Discussion posts are sometimes really hard to write when you have a lot of thoughts and feelings and it usually requires a backstory. So here is a short one. Recently, on twitter, there were discussions happening regarding how homogeneous New Adult lit is. A lot of the criticism was centered around how romance and sex heavy a lot of New Adult books are.
I think no one will ever disagree that we are definitely short on the range of experiences that are usually found in New Adult novels. We need change in that regard but, I don’t think that the demand for change should come at the cost of dismissing the New Adult that already exists?
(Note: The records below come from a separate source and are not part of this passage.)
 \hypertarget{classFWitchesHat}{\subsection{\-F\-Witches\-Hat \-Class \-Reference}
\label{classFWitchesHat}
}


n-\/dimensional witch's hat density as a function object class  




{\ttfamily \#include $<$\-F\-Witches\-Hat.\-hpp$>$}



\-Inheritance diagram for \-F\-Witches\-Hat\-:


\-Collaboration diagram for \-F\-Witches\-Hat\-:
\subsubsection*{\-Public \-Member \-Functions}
For one, New Adult isn’t really a genre. It’s a demographic, its an age range that focusses on college-aged kids. A lot of books with characters in that age range tend to be romance novels. This is probably in part due to how incredibly successful New Adult Romance novels were a couple years ago. Secondly, there are a number of books that do exist that aren’t Romance and have new adult characters. Having said that though, I know that they barely even begin to scratch the surface and we need a lot more novels written for new adults that capture our experiences.
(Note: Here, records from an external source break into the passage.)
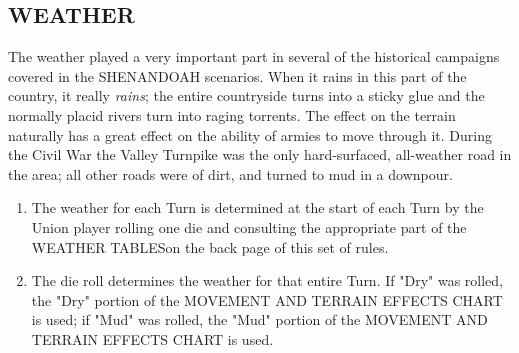 \subsection{WEATHER}

The weather played a very important part in several of the historical campaigns covered in the SHENANDOAH scenarios. When it rains in this part of the country, it really \textit{rains}; the entire countryside turns into a sticky glue and the normally placid rivers turn into raging torrents. The effect on the terrain naturally has a great effect on the ability of armies to move through it. During the Civil War the Valley Turnpike was the only hard-surfaced, all-weather road in the area; all other roads were of dirt, and turned to mud in a downpour.

\begin{enumerate}
  \item The weather for each Turn is determined at the start of each Turn by the Union player rolling one die and consulting the appropriate part of the WEATHER TABLESon the back page of this set of rules.
  \item The die roll determines the weather for that entire Turn. If "Dry" was rolled, the "Dry" portion of the MOVEMENT AND TERRAIN EFFECTS CHART is used; if "Mud" was rolled, the "Mud" portion of the MOVEMENT AND TERRAIN EFFECTS CHART is used.
\end{enumerate}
My problem is that a lot of the discussion just seemed straight up dismissive of books that already exist and in some ways, dismissive of those that read them. Which sucks. I think there are ways to have this very important conversation without shitting on an entire genre and an entire slew of readers.
Romance isn’t a one dimensional genre where the only thing that matters is falling in love. I am not an avid reader of New Adult Romance but, I do know that the few books I HAVE read are much more complex than that. One of my favorites Trade Me deals a lot with socio-economic privilege and how expensive college can be. Other books I’ve read specifically deal with what it’s like to be on your own for the first time in your life and carving your own place in the world. Also, like, for a lot of college kids, romantic relationships are a big part of their ‘new adult’ experience. Of course, the genre really does exclude aro & ace identifying people which is an issue that we should have a lot more discussions about.
Believe me, I know that New Adult Romances aren’t perfect. I know we can and should expect more of the industry but I don’t think those expectations should come at the cost of the books that already exist. As a ‘new adult,’ I ALSO want a variety of books with characters my age. I want to see my existential angst reflected in their journeys. I want to read about college experiences reminiscent of my own.
The industry needs to evolve to accommodate more experiences but that doesn’t mean the books already out there are not meaningful to anyone or are unimportant because they are romance. It’s a shitty thing to do to dismiss an entire genre because it isn’t reminiscent of your experience or your tastes. Criticism is IMPORTANT because thats how we all learn but criticism shouldn’t come at the cost of dismissal. In my experience, romance is a genre read by many young women of color and a lot of the criticism I saw in this debate came from older white people so really, lets take a step back and reflect on that. Lets advocate for a diversity of experience and characters in New Adult novels without rolling our eyes at New Adult Romances.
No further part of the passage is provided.